Rachel Lambert, qla femme de Vincent Lambert, hospitalisé en unité de soins palliatifs au CHU de Reims, lors de l'audience à la Cour européenne des droits de l'Homme, à Strasbourg, le 5 juin 2015. Lancer le diaporama
Rachel Lambert, qla femme de Vincent Lambert, hospitalisé en unité de soins palliatifs au CHU de Reims, lors de l'audience à la Cour européenne des droits de l'Homme, à Strasbourg, le 5 juin 2015. — AFP PHOTO / PATRICK HERTZOG

La Cour européenne des droits de l’Homme a validé ce vendredi l’arrêt de l’alimentation et de l’hydratation de Vincent Lambert. Une décision contestée par certains et saluée par d’autres.

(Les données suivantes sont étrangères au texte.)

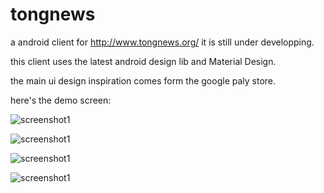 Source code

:# tongnews
a android client for http://www.tongnews.org/ it is still under developping.

this client uses the latest android design lib and Material Design.

the main ui design inspiration comes form the google paly store.

here's the demo screen:

![screenshot1](https://github.com/ayaseruri/tongnews/tree/master/screenshot/1.jpg?raw=true)

![screenshot1](https://github.com/ayaseruri/tongnews/tree/master/screenshot/2.jpg?raw=true)

![screenshot1](https://github.com/ayaseruri/tongnews/tree/master/screenshot/3.jpg?raw=true)

![screenshot1](https://github.com/ayaseruri/tongnews/tree/master/screenshot/4.jpg?raw=true)
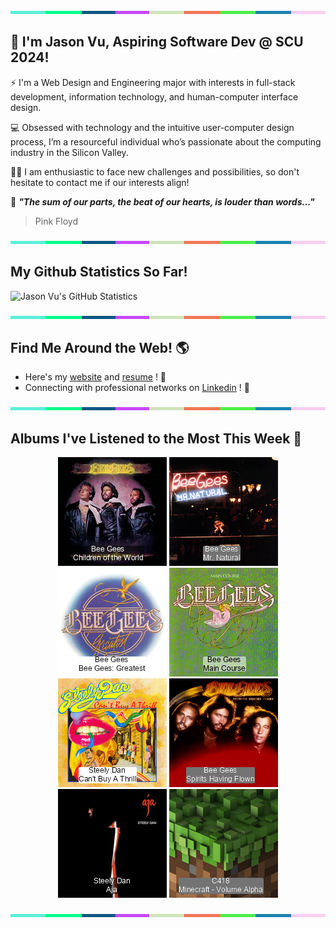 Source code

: <img src="./.github/workflows/banner_strip.png" width="100%" height="5px">

## 👋 I'm Jason Vu, Aspiring Software Dev @ SCU 2024!

⚡ I'm a Web Design and Engineering major with interests in full-stack development, information technology, and human-computer interface design.

💻 Obsessed with technology and the intuitive user-computer design process, I’m a resourceful individual who’s passionate about the computing industry in the Silicon Valley.

🙋‍♂️ I am enthusiastic to face new challenges and possibilities, so don't hesitate to contact me if our interests align!

🤝 ***"The sum of our parts, the beat of our hearts, is louder than words..."***
> Pink Floyd

<img src="./.github/workflows/banner_strip.png" width="100%" height="5px">

## My Github Statistics So Far!
![Jason Vu's GitHub Statistics](https://github-readme-stats.vercel.app/api?username=JAVAB3ANS&show_icons=true)

<img src="./.github/workflows/banner_strip.png" width="100%" height="5px">

## Find Me Around the Web! 🌎
- Here's my [website](https://javab3ans.github.io/portfolio) and [resume](https://javab3ans.github.io/portfolio/resume.html) ! 📝
- Connecting with professional networks on [Linkedin](https://www.linkedin.com/in/jason-anh-vu/)  ! 💼  

<img src="./.github/workflows/banner_strip.png" width="100%" height="5px">

## Albums I've Listened to the Most This Week 🎹 

<!-- lastfm -->
<p align="center"><a href="https://www.last.fm/music/Bee+Gees/Children+of+the+World"><img src="./album-covers-finished/album-cover_final_0.png" title="Bee Gees - Children of the World"></a> <a href="https://www.last.fm/music/Bee+Gees/Mr.+Natural"><img src="./album-covers-finished/album-cover_final_1.png" title="Bee Gees - Mr. Natural"></a> <a href="https://www.last.fm/music/Bee+Gees/Bee+Gees:+Greatest"><img src="./album-covers-finished/album-cover_final_2.png" title="Bee Gees - Bee Gees: Greatest"></a> <a href="https://www.last.fm/music/Bee+Gees/Main+Course"><img src="./album-covers-finished/album-cover_final_3.png" title="Bee Gees - Main Course"></a> <a href="https://www.last.fm/music/Steely+Dan/Can%27t+Buy+A+Thrill"><img src="./album-covers-finished/album-cover_final_4.png" title="Steely Dan - Can't Buy A Thrill"></a> <a href="https://www.last.fm/music/Bee+Gees/Spirits+Having+Flown"><img src="./album-covers-finished/album-cover_final_5.png" title="Bee Gees - Spirits Having Flown"></a> <a href="https://www.last.fm/music/Steely+Dan/Aja"><img src="./album-covers-finished/album-cover_final_6.png" title="Steely Dan - Aja"></a> <a href="https://www.last.fm/music/C418/Minecraft+-+Volume+Alpha"><img src="./album-covers-finished/album-cover_final_7.png" title="C418 - Minecraft - Volume Alpha"></a> </p>

<img src="./.github/workflows/banner_strip.png" width="100%" height="5px">
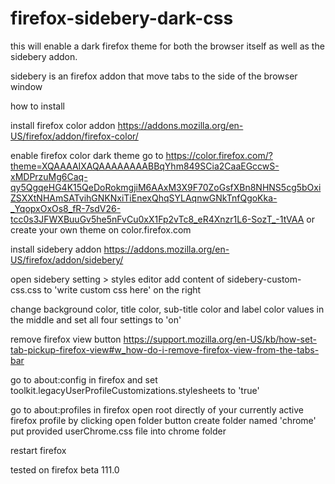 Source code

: # firefox-sidebery-dark-css
this will enable a dark firefox theme for both the browser itself as well as the sidebery addon.

sidebery is an firefox addon that move tabs to the side of the browser window

how to install

install firefox color addon
https://addons.mozilla.org/en-US/firefox/addon/firefox-color/

enable firefox color dark theme
go to https://color.firefox.com/?theme=XQAAAAIXAQAAAAAAAABBqYhm849SCia2CaaEGccwS-xMDPrzuMg6Caq-qy5QgqeHG4K15QeDoRokmgjiM6AAxM3X9F70ZoGsfXBn8NHNS5cg5bOxiZSXXtNHAmSATvihGNKNxiTiEnexQhqSYLAqnwGNkTnfQgoKka-_YqopxOxOs8_fR-7sdV26-tcc0s3JFWXBuuGv5he5nFvCu0xX1Fp2vTc8_eR4Xnzr1L6-SozT_-1tVAA
or create your own theme on color.firefox.com

install sidebery addon
https://addons.mozilla.org/en-US/firefox/addon/sidebery/

open sidebery setting > styles editor
add content of sidebery-custom-css.css to 'write custom css here' on the right

change background color, title color, sub-title color and label color values in the middle and set all four settings to 'on'


remove firefox view button
https://support.mozilla.org/en-US/kb/how-set-tab-pickup-firefox-view#w_how-do-i-remove-firefox-view-from-the-tabs-bar

go to about:config in firefox and set toolkit.legacyUserProfileCustomizations.stylesheets to 'true'

go to about:profiles in firefox
open root directly of your currently active firefox profile by clicking open folder button
create folder named 'chrome'
put provided userChrome.css file into chrome folder

restart firefox


tested on firefox beta 111.0
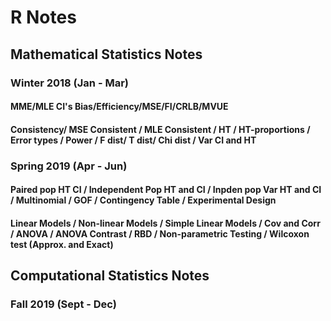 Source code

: # R Notes
## Mathematical Statistics Notes 

### Winter 2018 (Jan - Mar)
#### MME/MLE CI's Bias/Efficiency/MSE/FI/CRLB/MVUE
#### Consistency/ MSE Consistent / MLE Consistent / HT / HT-proportions / Error types / Power / F dist/ T dist/ Chi dist / Var CI and HT

### Spring 2019 (Apr - Jun)
#### Paired pop HT CI / Independent Pop HT and CI / Inpden pop Var HT and CI / Multinomial / GOF / Contingency Table / Experimental Design
#### Linear Models / Non-linear Models / Simple Linear Models / Cov and Corr / ANOVA / ANOVA Contrast / RBD / Non-parametric Testing / Wilcoxon test (Approx. and Exact)

## Computational Statistics Notes

### Fall 2019 (Sept - Dec)
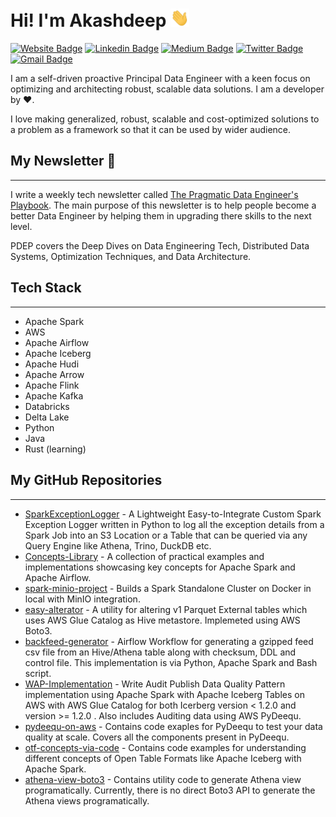 # Hi! I'm Akashdeep <img src="assets/Hi.gif" width="30px">

[![Website Badge](https://img.shields.io/badge/guptaakashdeep.com-970BF3?style=for-the-badge&logo=ghost&logoColor=%23F7DF1E&link=https://guptaakashdeep.com)](https://guptaakashdeep.com)
[![Linkedin Badge](https://img.shields.io/badge/guptaakashdeep-%230077B5.svg?style=for-the-badge&logo=linkedin&logoColor=white&link=https://www.linkedin.com/in/guptaakashdeep/)](https://www.linkedin.com/in/guptaakashdeep/)
[![Medium Badge](https://img.shields.io/badge/@geekfrosty-12100E?style=for-the-badge&logo=medium&logoColor=white&link=https://medium.com/@geekfrosty)](https://medium.com/@geekfrosty)
[![Twitter Badge](https://img.shields.io/badge/@geekfrosty-%23000000.svg?style=for-the-badge&logo=X&logoColor=white&link=https://twitter.com/geekfrosty)](https://twitter.com/geekfrosty)
[![Gmail Badge](https://img.shields.io/badge/Gupta.akashdeep9-D14836?style=for-the-badge&logo=gmail&logoColor=white&link=mailto:gupta.akashdeep9@gmail.com)](mailto:gupta.akashdeep9@gmail.com)

I am a self-driven proactive Principal Data Engineer with a keen focus on optimizing and architecting robust, scalable data solutions. I am a developer by ❤️.

I love making generalized, robust, scalable and cost-optimized solutions to a problem as a framework so that it can be used by wider audience.

## My Newsletter 🌱

---

I write a weekly tech newsletter called [The Pragmatic Data Engineer's Playbook](https://guptaakashdeep.com).
The main purpose of this newsletter is to help people become a better Data Engineer by helping them in upgrading there skills to the next level.

PDEP covers the Deep Dives on Data Engineering Tech, Distributed Data Systems, Optimization Techniques, and Data Architecture.

## Tech Stack

---

- Apache Spark
- AWS
- Apache Airflow
- Apache Iceberg
- Apache Hudi
- Apache Arrow
- Apache Flink
- Apache Kafka
- Databricks
- Delta Lake
- Python
- Java
- Rust (learning)

## My GitHub Repositories

---

- [SparkExceptionLogger](https://github.com/guptaakashdeep/SparkExceptionLogger) - A Lightweight Easy-to-Integrate Custom Spark Exception Logger written in Python to log all the exception details from a Spark Job into an S3 Location or a Table that can be queried via any Query Engine like Athena, Trino, DuckDB etc.
- [Concepts-Library](https://github.com/guptaakashdeep/Concepts-Library) - A collection of practical examples and implementations showcasing key concepts for Apache Spark and Apache Airflow.
- [spark-minio-project](https://github.com/guptaakashdeep/spark-minio-project) - Builds a Spark Standalone Cluster on Docker in local with MinIO integration.
- [easy-alterator](https://github.com/guptaakashdeep/easy-alterator) - A utility for altering v1 Parquet External tables which uses AWS Glue Catalog as Hive metastore. Implemeted using AWS Boto3.
- [backfeed-generator](backfeed-generator) - Airflow Workflow for generating a gzipped feed csv file from an Hive/Athena table along with checksum, DDL and control file. This implementation is via Python, Apache Spark and Bash script.
- [WAP-Implementation](https://github.com/guptaakashdeep/WAP-implementation) - Write Audit Publish Data Quality Pattern implementation using Apache Spark with Apache Iceberg Tables on AWS with AWS Glue Catalog for both Icerberg version < 1.2.0 and version >= 1.2.0 . Also includes Auditing data using AWS PyDeequ.
- [pydeequ-on-aws](https://github.com/guptaakashdeep/pydeequ-on-aws) - Contains code exaples for PyDeequ to test your data quality at scale. Covers all the components present in PyDeequ.
- [otf-concepts-via-code](https://github.com/guptaakashdeep/oft-concepts-via-code) - Contains code examples for understanding different concepts of Open Table Formats like Apache Iceberg with Apache Spark.
- [athena-view-boto3](https://github.com/guptaakashdeep/athena-view-boto3) - Contains utility code to generate Athena view programatically. Currently, there is no direct Boto3 API to generate the Athena views programatically.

Jérôme Triomphe, l’un des avocats de la mère de Vincent Lambert, qui s’est dite « scandalisée » par la décision de la CEDH et veut continuer à se « battre », a ainsi jugé que « cet arrêt est tellement grossier qu’il en perd toute légitimité. Nous ne laisserons pas quelques robes noires et blouses blanches mettre à mort Vincent Lambert qui est sans défense », s’est-il emporté à la sortie de l’audience.

Sur France Info, le Dr Eric Kariger, ancien médecin traitant de Vincent Lambert et ancien chef de l’unité de médecine palliative et de soins de support du CHU de Reims, a salué « une décision sage et courageuse », qui constitue « un petit pas pour Vincent Lambert, son épouse et ses proches qui respectent ses volontés mais un grand pas pour notre humanité », estimant qu’il fallait arrêter « de prendre ce malade en otage ».

Il s’est par ailleurs élevé contre les « éléments nouveaux » invoqués par les avocats des parents de Vincent Lambert qui affirment qu’il a récupéré récemment sa capacité de déglutir. « C’est totalement scandaleux. Vincent Lambert n’a jamais perdu son réflexe de déglutition sinon il serait déjà mort (…) d’une noyade pulmonaire et d’une infection pulmonaire », a-t-il assuré.

Une victoire au « goût amer »

Le député PS Alain Claeys s’est dit « satisfait » de la décision de la CEDH. Le co-auteur avec Jean Leonetti d’un nouveau texte sur la fin de vie qui doit être discuté prochainement au Sénat a ajouté qu’il avait « une pensée particulière » pour l’épouse de Vincent Lambert qui souhaitait l’arrêt des soins et qui a fait preuve « d’un très grand courage et d’une très grande dignité ».

L’association pour le droit à mourir dans la dignité (ADMD) s’est de son côté félicitée dans un communiqué que Vincent Lambert soit « respecté dans sa volonté (…) de terminer une vie qui n’est plus qu’une lente agonie », son président, Jean-Luc Roméro, ayant auparavant souhaité sur Twitter qu’il soit bien « libéré ».

L’ADMD poursuit en estimant que cette « victoire » risquait d’avoir un « goût amer » pour ses proches, du fait des « procédures de fin de vie émanant de la loi du 22 avril 2005 ».

Et de souligner que le trentenaire « devra être sédaté, dénutri et déshydraté et il faudra attendre qu’il meure d’épuisement ». Une procédure « inhumaine », « une agonie médicalisée », selon l’ADMD, qui appelle à nouveau à « légaliser l’euthanasie » en France.